* _TASK INPUT_:
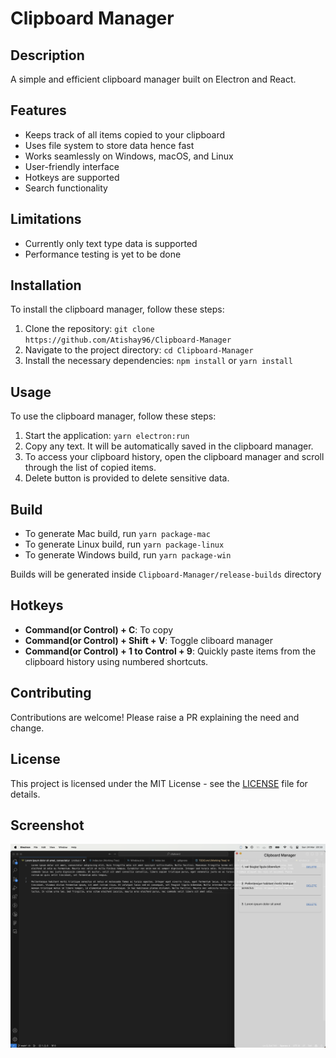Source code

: # Clipboard Manager

## Description

A simple and efficient clipboard manager built on Electron and React.

## Features

- Keeps track of all items copied to your clipboard
- Uses file system to store data hence fast
- Works seamlessly on Windows, macOS, and Linux
- User-friendly interface
- Hotkeys are supported
- Search functionality

## Limitations

- Currently only text type data is supported
- Performance testing is yet to be done

## Installation

To install the clipboard manager, follow these steps:

1. Clone the repository: `git clone https://github.com/Atishay96/Clipboard-Manager`
2. Navigate to the project directory: `cd Clipboard-Manager`
3. Install the necessary dependencies: `npm install` or `yarn install`

## Usage

To use the clipboard manager, follow these steps:

1. Start the application: `yarn electron:run`
2. Copy any text. It will be automatically saved in the clipboard manager.
3. To access your clipboard history, open the clipboard manager and scroll through the list of copied items.
4. Delete button is provided to delete sensitive data.

## Build

- To generate Mac build, run `yarn package-mac`
- To generate Linux build, run `yarn package-linux`
- To generate Windows build, run `yarn package-win`

Builds will be generated inside `Clipboard-Manager/release-builds` directory

## Hotkeys

- **Command(or Control) + C**: To copy
- **Command(or Control) + Shift + V**: Toggle cliboard manager
- **Command(or Control) + 1 to Control + 9**: Quickly paste items from the clipboard history using numbered shortcuts.

## Contributing

Contributions are welcome! Please raise a PR explaining the need and change.

## License

This project is licensed under the MIT License - see the [LICENSE](https://github.com/Atishay96/Clipboard-Manager/blob/main/LICENSE) file for details.


## Screenshot

![Clipboard Manager Screenshot](https://github.com/Atishay96/Clipboard-Manager/blob/main/assets/screenshot.png)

* _WORK REQUEST_: Respond with the exact lines running from the one that contains "## Screenshot" through the last line of the data above, and no other lines.

* _ANSWER BOX_:
## Screenshot

![Clipboard Manager Screenshot](https://github.com/Atishay96/Clipboard-Manager/blob/main/assets/screenshot.png)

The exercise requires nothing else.